For some background on the SECURE Act, you can learn more about it from my webinar. It’s most important impact was the elimination of the stretch IRA.
By eliminating the stretch IRA and requiring distribution of inherited IRAs to most non-spouse beneficiaries within a ten-year period (my webinar has more on this aspect), the government can get their hands on your beneficiaries’ money sooner.
What does all this mean? Frankly, it raises the point that traditional IRAs and other tax-deferred retirement plans may no longer be the best option for leaving funds to beneficiaries.
IRA guru Ed Slott, a CPA and frequent PBS contributor, says many people should consider replacing their IRAs (a poor estate planning asset) with life insurance (an excellent estate-planning asset that has become even more valuable), since the single biggest benefit in the tax code is the income tax exemption for life insurance.

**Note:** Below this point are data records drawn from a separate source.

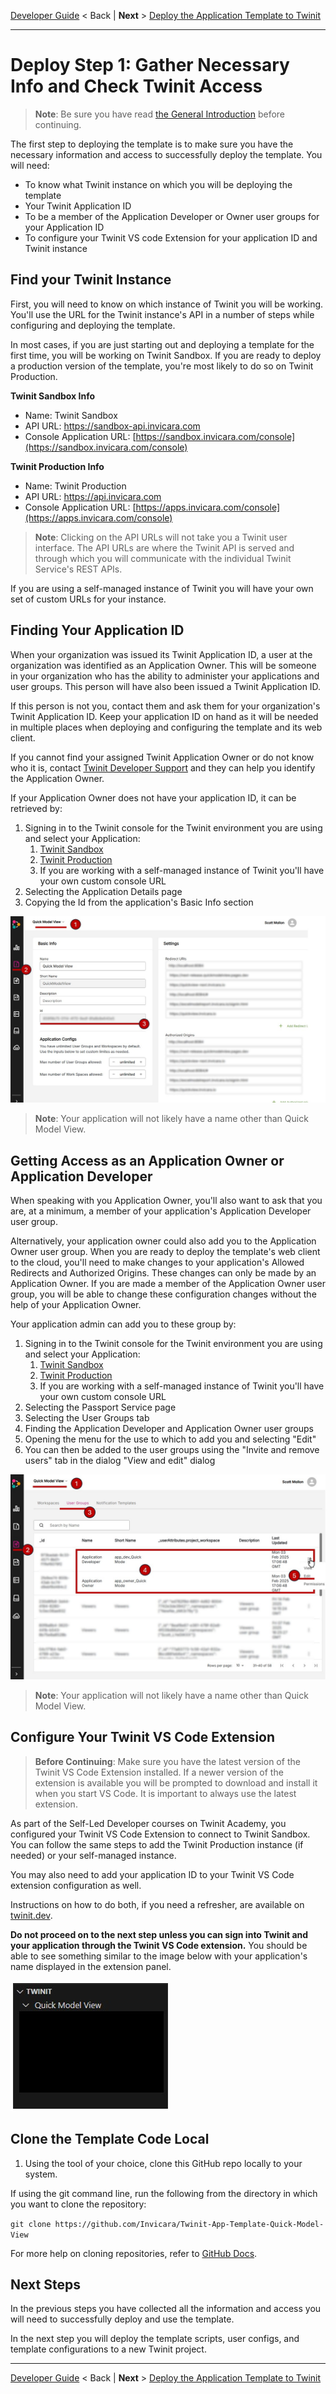
[Developer Guide](../README.md) < Back | **Next** > [Deploy the Application Template to Twinit](./d2-deploy-twinit.md)

---

# Deploy Step 1: Gather Necessary Info and Check Twinit Access

> **Note**: Be sure you have read [the General Introduction](../implementation/general-intro.md) before continuing.

The first step to deploying the template is to make sure you have the necessary information and access to successfully deploy the template. You will need:

* To know what Twinit instance on which you will be deploying the template
* Your Twinit Application ID
* To be a member of the Application Developer or Owner user groups for your Application ID
* To configure your Twinit VS code Extension for your application ID and Twinit instance

## Find your Twinit Instance

First, you will need to know on which instance of Twinit you will be working. You'll use the URL for the Twinit instance's API in a number of steps while configuring and deploying the template.

In most cases, if you are just starting out and deploying a template for the first time, you will be working on Twinit Sandbox. If you are ready to deploy a production version of the template, you're most likely to do so on Twinit Production.

**Twinit Sandbox Info**

* Name: Twinit Sandbox
* API URL: https://sandbox-api.invicara.com
* Console Application URL: [https://sandbox.invicara.com/console](https://sandbox.invicara.com/console)

**Twinit Production Info**

* Name: Twinit Production
* API URL: https://api.invicara.com
* Console Application URL: [https://apps.invicara.com/console](https://apps.invicara.com/console)

>**Note**: Clicking on the API URLs will not take you a Twinit user interface. The API URLs are where the Twinit API is served and through which you will communicate with the individual Twinit Service's REST APIs.

If you are using a self-managed instance of Twinit you will have your own set of custom URLs for your instance.

## Finding Your Application ID

When your organization was issued its Twinit Application ID, a user at the organization was identified as an Application Owner. This will be someone in your organization who has the ability to administer your applications and user groups. This person will have also been issued a Twinit Application ID.

If this person is not you, contact them and ask them for your organization's Twinit Application ID. Keep your application ID on hand as it will be needed in multiple places when deploying and configuring the template and its web client.

If you cannot find your assigned Twinit Application Owner or do not know who it is, contact [Twinit Developer Support](https://developer-support.twinit.com/support/home) and they can help you identify the Application Owner.

If your Application Owner does not have your application ID, it can be retrieved by:

1. Signing in to the Twinit console for the Twinit environment you are using and select your Application:
   1. [Twinit Sandbox](https://sandbox.invicara.com/console)
   2. [Twinit Production](https://apps.invicara.com/console)
   3. If you are working with a self-managed instance of Twinit you'll have your own custom console URL
2. Selecting the Application Details page
3. Copying the Id from the application's Basic Info section

![console steps app id](../../img/console-retrieve-appid.jpg)

> **Note**: Your application will not likely have a name other than Quick Model View.

## Getting Access as an Application Owner or Application Developer

When speaking with you Application Owner, you'll also want to ask that you are, at a minimum, a member of your application's Application Developer user group.

Alternatively, your application owner could also add you to the Application Owner user group. When you are ready to deploy the template's web client to the cloud, you'll need to make changes to your application's Allowed Redirects and Authorized Origins. These changes can only be made by an Application Owner. If you are made a member of the  Application Owner user group, you will be able to change these configuration changes without the help of your Application Owner.

Your application admin can add you to these group by:

1. Signing in to the Twinit console for the Twinit environment you are using and select your Application:
   1. [Twinit Sandbox](https://sandbox.invicara.com/console)
   2. [Twinit Production](https://apps.invicara.com/console)
   3. If you are working with a self-managed instance of Twinit you'll have your own custom console URL
2. Selecting the Passport Service page
3. Selecting the User Groups tab
4. Finding the Application Developer and Application Owner user groups
5. Opening the menu for the use to which to add you and selecting "Edit"
6. You can then be added to the user groups using the "Invite and remove users" tab in the dialog "View and edit" dialog

![console steps user groups](../../img/console-app-user-groups.jpg)

> **Note**: Your application will not likely have a name other than Quick Model View.

## Configure Your Twinit VS Code Extension

> **Before Continuing**: Make sure you have the latest version of the Twinit VS Code Extension installed. If a newer version of the extension is available you will be prompted to download and install it when you start VS Code. It is important to always use the latest extension.

As part of the Self-Led Developer courses on Twinit Academy, you configured your Twinit VS Code Extension to connect to Twinit Sandbox. You can follow the same steps to add the Twinit Production instance (if needed) or your self-managed instance.

You may also need to add your application ID to your Twinit VS Code extension configuration as well.

Instructions on how to do both, if you need a refresher, are available on [twinit.dev](https://twinit.dev/docs/marketplace/Tools/vscode-ext-docs/getting-started).

**Do not proceed on to the next step unless you can sign into Twinit and your application through the Twinit VS Code extension.** You should be able to see something similar to the image below with your application's name displayed in the extension panel.

![vscode signed in](../../img/vscode-signed-in.jpg)

## Clone the Template Code Local

1. Using the tool of your choice, clone this GitHub repo locally to your system.

If using the git command line, run the following from the directory in which you want to clone the repository:

```git clone https://github.com/Invicara/Twinit-App-Template-Quick-Model-View```

For more help on cloning repositories, refer to [GitHub Docs](https://docs.github.com/en/repositories/creating-and-managing-repositories/cloning-a-repository).

## Next Steps

In the previous steps you have collected all the information and access you will need to successfully deploy and use the template.

In the next step you will deploy the template scripts, user configs, and template configurations to a new Twinit project.

---
[Developer Guide](../README.md) < Back | **Next** > [Deploy the Application Template to Twinit](./d2-deploy-twinit.md)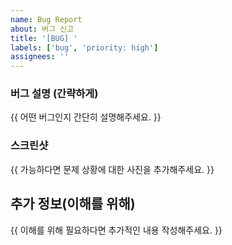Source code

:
 ```yaml
---
name: Bug Report
about: 버그 신고
title: '[BUG] '
labels: ['bug', 'priority: high']
assignees: ''
---
```


### 버그 설명 (간략하게)
{{ 어떤 버그인지 간단히 설명해주세요. }}

### 스크린샷
{{ 가능하다면 문제 상황에 대한 사진을 추가해주세요. }}

## 추가 정보(이해를 위해) 
{{ 이해를 위해 필요하다면 추가적인 내용 작성해주세요. }}
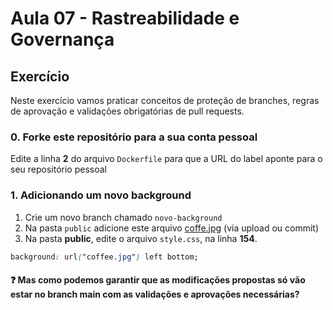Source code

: # Aula 07 - Rastreabilidade e Governança

## Exercício

Neste exercício vamos praticar conceitos de proteção de branches, regras de aprovação e validações obrigatórias de pull requests.

### 0. Forke este repositório para a sua conta pessoal

Edite a linha **2** do arquivo `Dockerfile` para que a URL do label aponte para o seu repositório pessoal

### 1. Adicionando um novo background

1. Crie um novo branch chamado `novo-background`
2. Na pasta `public` adicione este arquivo [coffe.jpg](https://github.com/pedrolacerda/aula-07-governanca/blob/novo-background/public/coffee.jpg) (via upload ou commit)
3. Na pasta **public**, edite o arquivo `style.css`, na linha **154**.

```css 
background: url("coffee.jpg") left bottom;
```

#### :question: Mas como podemos garantir que as modificações propostas só vão estar no branch main com as validações e aprovações necessárias?
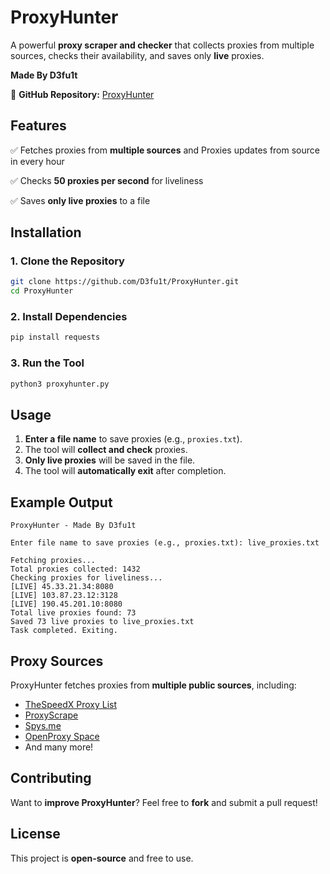 # ProxyHunter
A powerful **proxy scraper and checker** that collects proxies from multiple sources, checks their availability, and saves only **live** proxies.

**Made By D3fu1t**  

📌 **GitHub Repository:** [ProxyHunter](https://github.com/D3fu1t/ProxyHunter)

## Features
✅ Fetches proxies from **multiple sources** and Proxies updates from source in every hour

✅ Checks **50 proxies per second** for liveliness  


✅ Saves **only live proxies** to a file  

## Installation

### 1. Clone the Repository
```sh
git clone https://github.com/D3fu1t/ProxyHunter.git
cd ProxyHunter
```

### 2. Install Dependencies
```sh
pip install requests
```

### 3. Run the Tool
```sh
python3 proxyhunter.py
```

## Usage
1. **Enter a file name** to save proxies (e.g., `proxies.txt`).  
2. The tool will **collect and check** proxies.  
3. **Only live proxies** will be saved in the file.  
4. The tool will **automatically exit** after completion.  

## Example Output
```plaintext
ProxyHunter - Made By D3fu1t

Enter file name to save proxies (e.g., proxies.txt): live_proxies.txt

Fetching proxies...
Total proxies collected: 1432
Checking proxies for liveliness...
[LIVE] 45.33.21.34:8080
[LIVE] 103.87.23.12:3128
[LIVE] 190.45.201.10:8080
Total live proxies found: 73
Saved 73 live proxies to live_proxies.txt
Task completed. Exiting.
```

## Proxy Sources
ProxyHunter fetches proxies from **multiple public sources**, including:  
- [TheSpeedX Proxy List](https://github.com/TheSpeedX/SOCKS-List)  
- [ProxyScrape](https://api.proxyscrape.com)  
- [Spys.me](https://spys.me/proxy.txt)  
- [OpenProxy Space](https://openproxy.space)  
- And many more!  

## Contributing
Want to **improve ProxyHunter**? Feel free to **fork** and submit a pull request!  

## License
This project is **open-source** and free to use.
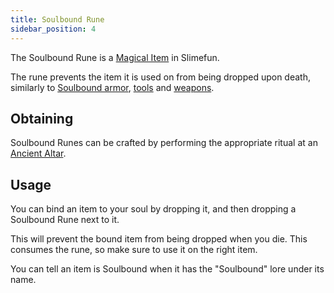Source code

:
 ```yaml
---
title: Soulbound Rune
sidebar_position: 4
---
```


The Soulbound Rune is a [Magical Item](Magical-Items) in Slimefun.

The rune prevents the item it is used on from being dropped upon death, similarly to [Soulbound armor](Soulbound-Armor), [tools](Soulbound-Tools) and [weapons](Soulbound-Weapons).

## Obtaining

Soulbound Runes can be crafted by performing the appropriate ritual at an [Ancient Altar](Ancient-Altar).

## Usage

You can bind an item to your soul by dropping it, and then dropping a Soulbound Rune next to it.

This will prevent the bound item from being dropped when you die. This consumes the rune, so make sure to use it on the right item.

You can tell an item is Soulbound when it has the "Soulbound" lore under its name.

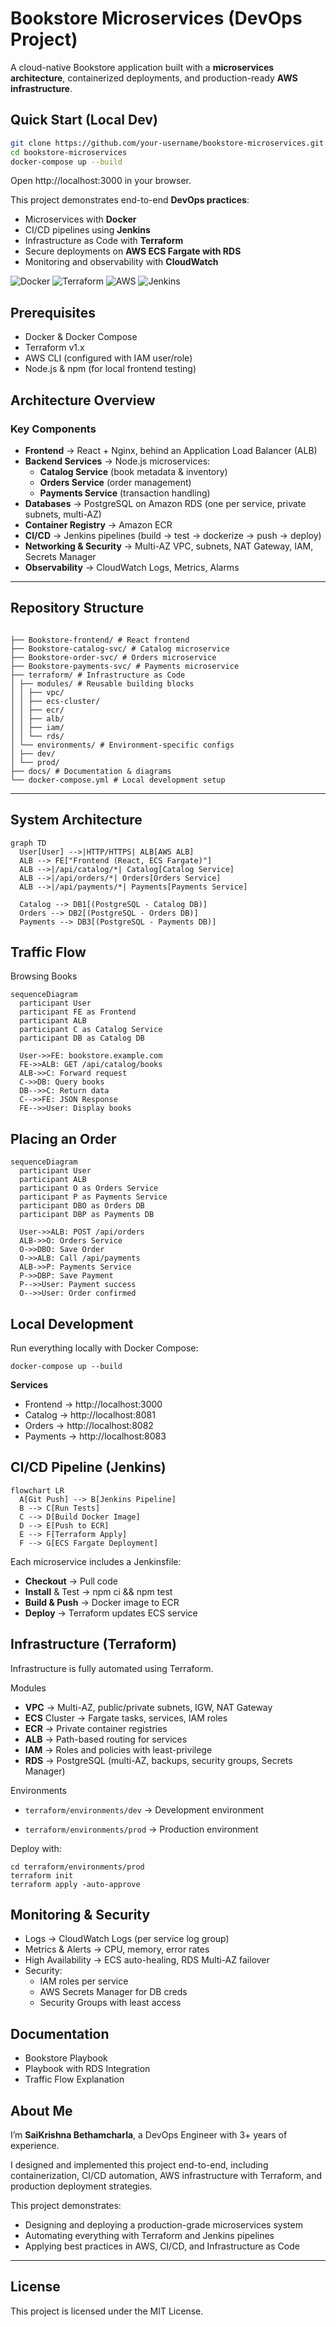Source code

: # Bookstore Microservices (DevOps Project)

A cloud-native Bookstore application built with a **microservices architecture**, containerized deployments, and production-ready **AWS infrastructure**.

## Quick Start (Local Dev)
```bash
git clone https://github.com/your-username/bookstore-microservices.git
cd bookstore-microservices
docker-compose up --build
```
Open http://localhost:3000 in your browser.

This project demonstrates end-to-end **DevOps practices**:

- Microservices with **Docker**
- CI/CD pipelines using **Jenkins**
- Infrastructure as Code with **Terraform**
- Secure deployments on **AWS ECS Fargate with RDS**
- Monitoring and observability with **CloudWatch**

![Docker](https://img.shields.io/badge/Docker-2496ED?logo=docker&logoColor=white)
![Terraform](https://img.shields.io/badge/Terraform-7B42BC?logo=terraform&logoColor=white)
![AWS](https://img.shields.io/badge/AWS-FF9900?logo=amazon-aws&logoColor=white)
![Jenkins](https://img.shields.io/badge/Jenkins-D24939?logo=jenkins&logoColor=white)

## Prerequisites
- Docker & Docker Compose
- Terraform v1.x
- AWS CLI (configured with IAM user/role)
- Node.js & npm (for local frontend testing)

## Architecture Overview

### Key Components
- **Frontend** → React + Nginx, behind an Application Load Balancer (ALB)  
- **Backend Services** → Node.js microservices:
  - **Catalog Service** (book metadata & inventory)  
  - **Orders Service** (order management)  
  - **Payments Service** (transaction handling)  
- **Databases** → PostgreSQL on Amazon RDS (one per service, private subnets, multi-AZ)  
- **Container Registry** → Amazon ECR  
- **CI/CD** → Jenkins pipelines (build → test → dockerize → push → deploy)  
- **Networking & Security** → Multi-AZ VPC, subnets, NAT Gateway, IAM, Secrets Manager  
- **Observability** → CloudWatch Logs, Metrics, Alarms  

---

## Repository Structure
```

├── Bookstore-frontend/ # React frontend
├── Bookstore-catalog-svc/ # Catalog microservice
├── Bookstore-order-svc/ # Orders microservice
├── Bookstore-payments-svc/ # Payments microservice
├── terraform/ # Infrastructure as Code
│ ├── modules/ # Reusable building blocks
│ │ ├── vpc/
│ │ ├── ecs-cluster/
│ │ ├── ecr/
│ │ ├── alb/
│ │ ├── iam/
│ │ └── rds/
│ └── environments/ # Environment-specific configs
│ ├── dev/
│ └── prod/
├── docs/ # Documentation & diagrams
└── docker-compose.yml # Local development setup

```
---

## System Architecture

```mermaid
graph TD
  User[User] -->|HTTP/HTTPS| ALB[AWS ALB]
  ALB --> FE["Frontend (React, ECS Fargate)"]
  ALB -->|/api/catalog/*| Catalog[Catalog Service]
  ALB -->|/api/orders/*| Orders[Orders Service]
  ALB -->|/api/payments/*| Payments[Payments Service]

  Catalog --> DB1[(PostgreSQL - Catalog DB)]
  Orders --> DB2[(PostgreSQL - Orders DB)]
  Payments --> DB3[(PostgreSQL - Payments DB)]
```
## Traffic Flow
Browsing Books
```mermaid
sequenceDiagram
  participant User
  participant FE as Frontend
  participant ALB
  participant C as Catalog Service
  participant DB as Catalog DB

  User->>FE: bookstore.example.com
  FE->>ALB: GET /api/catalog/books
  ALB->>C: Forward request
  C->>DB: Query books
  DB-->>C: Return data
  C-->>FE: JSON Response
  FE-->>User: Display books
```
## Placing an Order
```mermaid
sequenceDiagram
  participant User
  participant ALB
  participant O as Orders Service
  participant P as Payments Service
  participant DBO as Orders DB
  participant DBP as Payments DB

  User->>ALB: POST /api/orders
  ALB->>O: Orders Service
  O->>DBO: Save Order
  O->>ALB: Call /api/payments
  ALB->>P: Payments Service
  P->>DBP: Save Payment
  P-->>User: Payment success
  O-->>User: Order confirmed
```
## Local Development

Run everything locally with Docker Compose:
```
docker-compose up --build
```
**Services**

- Frontend → http://localhost:3000
- Catalog → http://localhost:8081
- Orders → http://localhost:8082
- Payments → http://localhost:8083

## CI/CD Pipeline (Jenkins)
```mermaid
flowchart LR
  A[Git Push] --> B[Jenkins Pipeline]
  B --> C[Run Tests]
  C --> D[Build Docker Image]
  D --> E[Push to ECR]
  E --> F[Terraform Apply]
  F --> G[ECS Fargate Deployment]
```

Each microservice includes a Jenkinsfile:

- **Checkout** → Pull code
- **Install** & Test → npm ci && npm test
- **Build & Push** → Docker image to ECR
- **Deploy** → Terraform updates ECS service

## Infrastructure (Terraform)

Infrastructure is fully automated using Terraform.

Modules

- **VPC** → Multi-AZ, public/private subnets, IGW, NAT Gateway
- **ECS** Cluster → Fargate tasks, services, IAM roles
- **ECR** → Private container registries
- **ALB** → Path-based routing for services
- **IAM** → Roles and policies with least-privilege
- **RDS** → PostgreSQL (multi-AZ, backups, security groups, Secrets Manager)

Environments
- ```terraform/environments/dev``` → Development environment

- ```terraform/environments/prod``` → Production environment

Deploy with:
```
cd terraform/environments/prod
terraform init
terraform apply -auto-approve
```

## Monitoring & Security

- Logs → CloudWatch Logs (per service log group)
- Metrics & Alerts → CPU, memory, error rates
- High Availability → ECS auto-healing, RDS Multi-AZ failover
- Security:
  - IAM roles per service
  - AWS Secrets Manager for DB creds
  - Security Groups with least access

## Documentation

- Bookstore Playbook
- Playbook with RDS Integration
- Traffic Flow Explanation

## About Me

I’m **SaiKrishna Bethamcharla**, a DevOps Engineer with 3+ years of experience.

I designed and implemented this project end-to-end, including containerization, CI/CD automation, AWS infrastructure with Terraform, and production deployment strategies.

This project demonstrates:

- Designing and deploying a production-grade microservices system
- Automating everything with Terraform and Jenkins pipelines
- Applying best practices in AWS, CI/CD, and Infrastructure as Code

---
## License
This project is licensed under the MIT License.
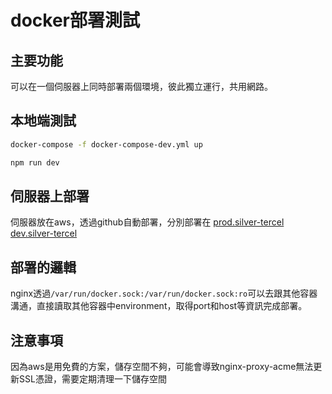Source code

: # docker部署測試

## 主要功能

可以在一個伺服器上同時部署兩個環境，彼此獨立運行，共用網路。

## 本地端測試

```bash
docker-compose -f docker-compose-dev.yml up
```

```bash
npm run dev
```

## 伺服器上部署

伺服器放在aws，透過github自動部署，分別部署在
[prod.silver-tercel](https://prod.silver-tercel.com/)
[dev.silver-tercel](https://dev.silver-tercel.com/)

## 部署的邏輯

nginx透過`/var/run/docker.sock:/var/run/docker.sock:ro`可以去跟其他容器溝通，直接讀取其他容器中environment，取得port和host等資訊完成部署。

## 注意事項

因為aws是用免費的方案，儲存空間不夠，可能會導致nginx-proxy-acme無法更新SSL憑證，需要定期清理一下儲存空間

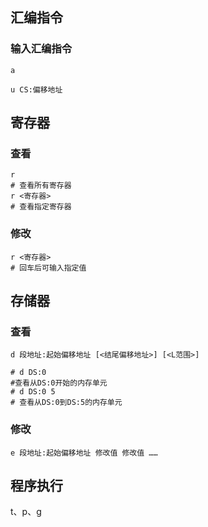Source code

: ## 汇编指令

### 输入汇编指令

```assembly
a
```

```反汇编
u CS:偏移地址
```



## 寄存器

### 查看

```assembly
r 
# 查看所有寄存器
r <寄存器>
# 查看指定寄存器
```

### 修改

```assembly
r <寄存器>
# 回车后可输入指定值
```



## 存储器

### 查看

```assembly
d 段地址:起始偏移地址 [<结尾偏移地址>] [<L范围>]

# d DS:0
#查看从DS:0开始的内存单元
# d DS:0 5
# 查看从DS:0到DS:5的内存单元
```

### 修改

```assembly
e 段地址:起始偏移地址 修改值 修改值 ……
```



## 程序执行

t、p、g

He calls life insurance the best, most cost effective yet amazingly underutilized strategy for protecting large retirement account balances.
No wonder. It’s not subject to any post-death SECURE Act limitations; proceeds generally flow income tax free, and it’s more flexible if utilizing a trust. It can simulate the aspects of a stretch IRA without the tax complications of an IRA trust.
Interesting? Worth learning about. This strategy isn’t appropriate for everyone. You should talk with an advisor about your specific situation – that happens best by completing a formal financial plan, preferably with a CFP® professional – to see if this, or maybe some other, strategy might be right for you.